**Directions for this task:** Using the records below, filter out every line that lacks "When" and copy the rest.
<<<<
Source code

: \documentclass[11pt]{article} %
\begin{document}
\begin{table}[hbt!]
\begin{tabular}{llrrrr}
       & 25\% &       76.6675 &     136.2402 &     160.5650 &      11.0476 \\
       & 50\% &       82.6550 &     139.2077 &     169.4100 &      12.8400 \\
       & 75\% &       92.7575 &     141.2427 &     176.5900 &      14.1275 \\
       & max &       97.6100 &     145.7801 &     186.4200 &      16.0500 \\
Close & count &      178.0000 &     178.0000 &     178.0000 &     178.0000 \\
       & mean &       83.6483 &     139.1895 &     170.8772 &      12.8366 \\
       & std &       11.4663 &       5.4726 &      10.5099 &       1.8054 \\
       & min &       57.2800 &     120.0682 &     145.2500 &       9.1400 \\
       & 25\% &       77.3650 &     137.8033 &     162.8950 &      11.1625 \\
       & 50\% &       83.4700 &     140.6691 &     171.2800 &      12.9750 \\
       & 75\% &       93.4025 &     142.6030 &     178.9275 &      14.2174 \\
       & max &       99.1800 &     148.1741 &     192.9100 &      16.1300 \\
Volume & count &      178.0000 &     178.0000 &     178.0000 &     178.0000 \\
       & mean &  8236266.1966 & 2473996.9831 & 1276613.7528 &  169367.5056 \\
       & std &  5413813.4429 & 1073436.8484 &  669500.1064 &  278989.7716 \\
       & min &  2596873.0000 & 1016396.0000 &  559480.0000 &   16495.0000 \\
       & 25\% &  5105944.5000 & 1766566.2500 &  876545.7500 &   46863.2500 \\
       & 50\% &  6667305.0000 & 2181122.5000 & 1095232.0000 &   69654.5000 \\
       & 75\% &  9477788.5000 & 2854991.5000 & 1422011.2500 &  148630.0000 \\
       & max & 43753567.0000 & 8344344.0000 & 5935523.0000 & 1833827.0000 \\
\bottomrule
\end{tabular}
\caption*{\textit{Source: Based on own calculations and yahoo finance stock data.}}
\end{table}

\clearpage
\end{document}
>>>>
<<<<
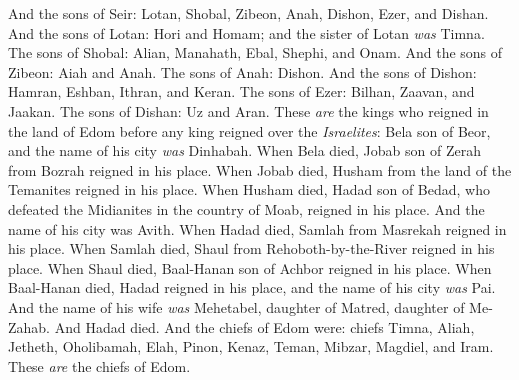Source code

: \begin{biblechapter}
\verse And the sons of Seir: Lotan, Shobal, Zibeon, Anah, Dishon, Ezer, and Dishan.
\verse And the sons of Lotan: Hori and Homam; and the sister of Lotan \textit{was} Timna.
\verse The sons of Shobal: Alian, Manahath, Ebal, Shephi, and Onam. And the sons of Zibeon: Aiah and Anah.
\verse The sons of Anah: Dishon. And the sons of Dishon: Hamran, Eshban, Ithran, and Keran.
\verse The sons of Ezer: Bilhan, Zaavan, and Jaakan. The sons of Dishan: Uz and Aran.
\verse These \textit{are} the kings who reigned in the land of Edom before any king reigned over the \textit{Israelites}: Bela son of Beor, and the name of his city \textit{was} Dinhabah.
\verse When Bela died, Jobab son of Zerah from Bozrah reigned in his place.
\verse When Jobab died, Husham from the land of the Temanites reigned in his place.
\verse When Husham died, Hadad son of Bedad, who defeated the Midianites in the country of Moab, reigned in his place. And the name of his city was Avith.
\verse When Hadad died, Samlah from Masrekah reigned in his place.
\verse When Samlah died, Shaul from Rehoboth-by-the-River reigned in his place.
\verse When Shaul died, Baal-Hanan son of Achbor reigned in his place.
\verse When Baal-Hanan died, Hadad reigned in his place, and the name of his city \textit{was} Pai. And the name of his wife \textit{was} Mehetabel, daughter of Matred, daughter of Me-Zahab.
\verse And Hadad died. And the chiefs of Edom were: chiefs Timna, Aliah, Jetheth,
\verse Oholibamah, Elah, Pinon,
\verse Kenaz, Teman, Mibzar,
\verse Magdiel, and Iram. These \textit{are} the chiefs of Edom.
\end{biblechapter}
>>>>
**Exercise response:**
\verse When Bela died, Jobab son of Zerah from Bozrah reigned in his place.
\verse When Jobab died, Husham from the land of the Temanites reigned in his place.
\verse When Husham died, Hadad son of Bedad, who defeated the Midianites in the country of Moab, reigned in his place. And the name of his city was Avith.
\verse When Hadad died, Samlah from Masrekah reigned in his place.
\verse When Samlah died, Shaul from Rehoboth-by-the-River reigned in his place.
\verse When Shaul died, Baal-Hanan son of Achbor reigned in his place.
\verse When Baal-Hanan died, Hadad reigned in his place, and the name of his city \textit{was} Pai. And the name of his wife \textit{was} Mehetabel, daughter of Matred, daughter of Me-Zahab.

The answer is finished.